Pat Nabong/For The Sun-Times

Chicago’s school board voted unanimously Wednesday to approve the district’s proposed budget and capital plan for the new school year.

The passing of the operational budget and the special projects plan came despite wide-ranging concerns by groups including the teachers union, disability advocates, students and parents.

The board spent about half an hour asking questions about the budget after the school district’s presentation. That came after the board peppered administrators with questions at a pair of public hearings on the budget last week.

The Chicago Teachers Union held a news conference in the morning outside Chicago Public Schools headquarters asking the school board to vote down the budget.

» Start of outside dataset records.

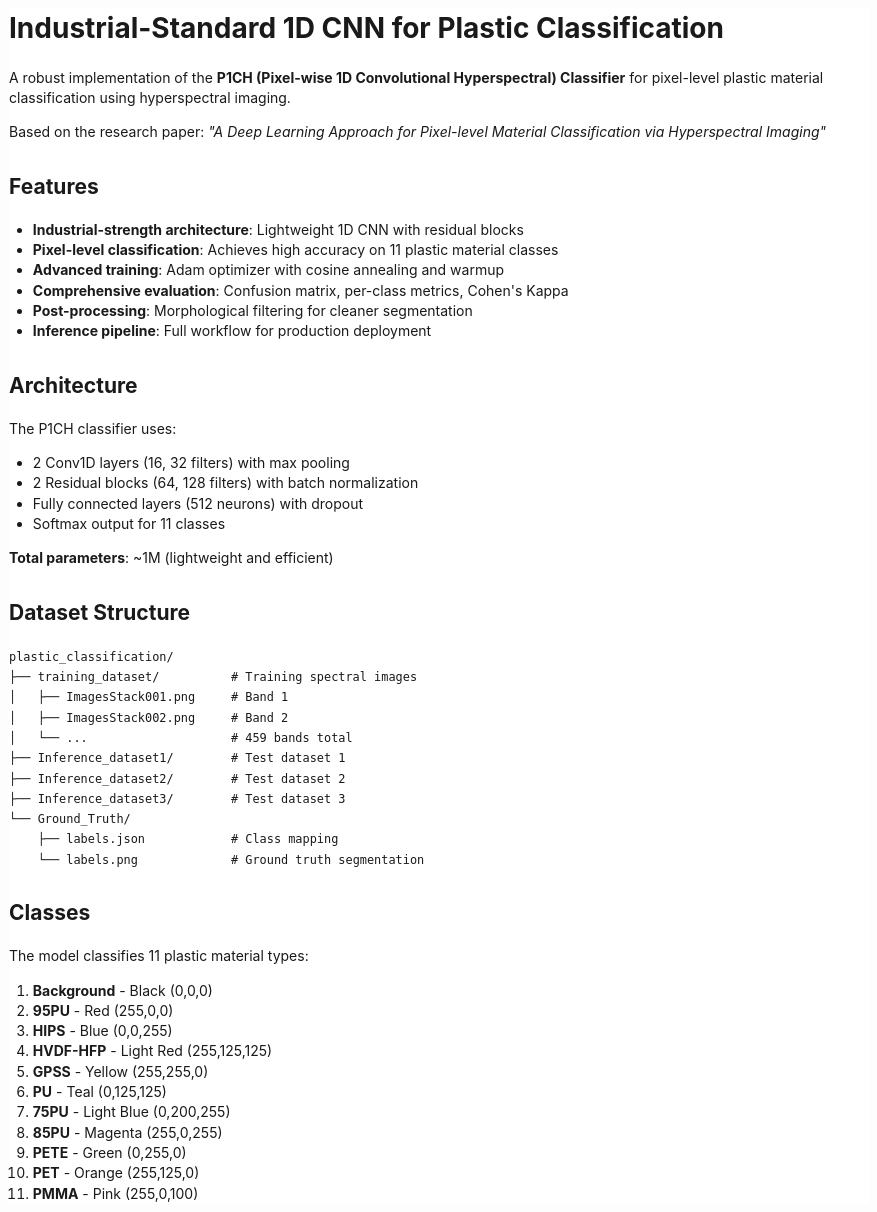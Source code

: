 # Industrial-Standard 1D CNN for Plastic Classification

A robust implementation of the **P1CH (Pixel-wise 1D Convolutional Hyperspectral) Classifier** for pixel-level plastic material classification using hyperspectral imaging.

Based on the research paper: *"A Deep Learning Approach for Pixel-level Material Classification via Hyperspectral Imaging"*

## Features

- **Industrial-strength architecture**: Lightweight 1D CNN with residual blocks
- **Pixel-level classification**: Achieves high accuracy on 11 plastic material classes
- **Advanced training**: Adam optimizer with cosine annealing and warmup
- **Comprehensive evaluation**: Confusion matrix, per-class metrics, Cohen's Kappa
- **Post-processing**: Morphological filtering for cleaner segmentation
- **Inference pipeline**: Full workflow for production deployment

## Architecture

The P1CH classifier uses:
- 2 Conv1D layers (16, 32 filters) with max pooling
- 2 Residual blocks (64, 128 filters) with batch normalization
- Fully connected layers (512 neurons) with dropout
- Softmax output for 11 classes

**Total parameters**: ~1M (lightweight and efficient)

## Dataset Structure

```
plastic_classification/
├── training_dataset/          # Training spectral images
│   ├── ImagesStack001.png     # Band 1
│   ├── ImagesStack002.png     # Band 2
│   └── ...                    # 459 bands total
├── Inference_dataset1/        # Test dataset 1
├── Inference_dataset2/        # Test dataset 2
├── Inference_dataset3/        # Test dataset 3
└── Ground_Truth/
    ├── labels.json            # Class mapping
    └── labels.png             # Ground truth segmentation
```

## Classes

The model classifies 11 plastic material types:
1. **Background** - Black (0,0,0)
2. **95PU** - Red (255,0,0)
3. **HIPS** - Blue (0,0,255)
4. **HVDF-HFP** - Light Red (255,125,125)
5. **GPSS** - Yellow (255,255,0)
6. **PU** - Teal (0,125,125)
7. **75PU** - Light Blue (0,200,255)
8. **85PU** - Magenta (255,0,255)
9. **PETE** - Green (0,255,0)
10. **PET** - Orange (255,125,0)
11. **PMMA** - Pink (255,0,100)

“A budget is a statement of priorities,” CTU President Jesse Sharkey said. “Right now the promises that Mayor [Lori] Lightfoot is making in her speeches don’t match the reality that are in the budget documents.”

The CTU is in the middle of heated contract negotiations with the city, and earlier this week the union rejected the mayor’s latest proposal that would give teachers a 16% raise over five years.

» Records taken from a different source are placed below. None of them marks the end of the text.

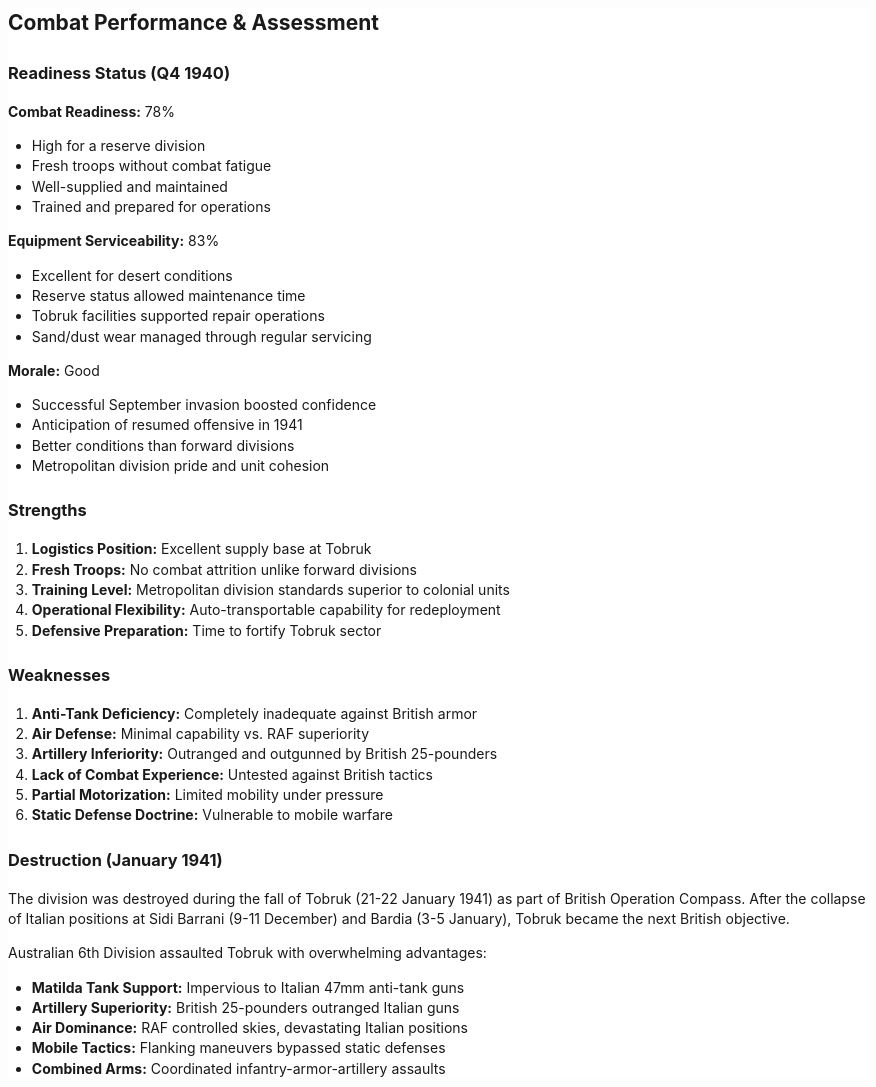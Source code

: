 
## Combat Performance & Assessment

### Readiness Status (Q4 1940)

**Combat Readiness:** 78%
- High for a reserve division
- Fresh troops without combat fatigue
- Well-supplied and maintained
- Trained and prepared for operations

**Equipment Serviceability:** 83%
- Excellent for desert conditions
- Reserve status allowed maintenance time
- Tobruk facilities supported repair operations
- Sand/dust wear managed through regular servicing

**Morale:** Good
- Successful September invasion boosted confidence
- Anticipation of resumed offensive in 1941
- Better conditions than forward divisions
- Metropolitan division pride and unit cohesion

### Strengths

1. **Logistics Position:** Excellent supply base at Tobruk
2. **Fresh Troops:** No combat attrition unlike forward divisions
3. **Training Level:** Metropolitan division standards superior to colonial units
4. **Operational Flexibility:** Auto-transportable capability for redeployment
5. **Defensive Preparation:** Time to fortify Tobruk sector

### Weaknesses

1. **Anti-Tank Deficiency:** Completely inadequate against British armor
2. **Air Defense:** Minimal capability vs. RAF superiority
3. **Artillery Inferiority:** Outranged and outgunned by British 25-pounders
4. **Lack of Combat Experience:** Untested against British tactics
5. **Partial Motorization:** Limited mobility under pressure
6. **Static Defense Doctrine:** Vulnerable to mobile warfare

### Destruction (January 1941)

The division was destroyed during the fall of Tobruk (21-22 January 1941) as part of British Operation Compass. After the collapse of Italian positions at Sidi Barrani (9-11 December) and Bardia (3-5 January), Tobruk became the next British objective.

Australian 6th Division assaulted Tobruk with overwhelming advantages:
- **Matilda Tank Support:** Impervious to Italian 47mm anti-tank guns
- **Artillery Superiority:** British 25-pounders outranged Italian guns
- **Air Dominance:** RAF controlled skies, devastating Italian positions
- **Mobile Tactics:** Flanking maneuvers bypassed static defenses
- **Combined Arms:** Coordinated infantry-armor-artillery assaults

The $7.7 billion budget proposed earlier this month was about $117 million larger than last year’s, making it the district’s largest ever.

Among the features of this year’s budget is $31 million in “equity grants” that will go to 219 schools with low or declining enrollments — which have been hurt by per-pupil funding formulas.

The budget also invests $619 million in “critical building improvements” at more than 300 schools that were chosen primarily based on serving underrepresented students, the district said. The schools are attended by 161,000 students citywide.

The district also earmarked $120 million for pre-K facilities, including $20 million for classroom conversions at 106 schools for the academic year beginning next month and $100 million for classroom expansion of pre-K seats for the 2020-21 school year.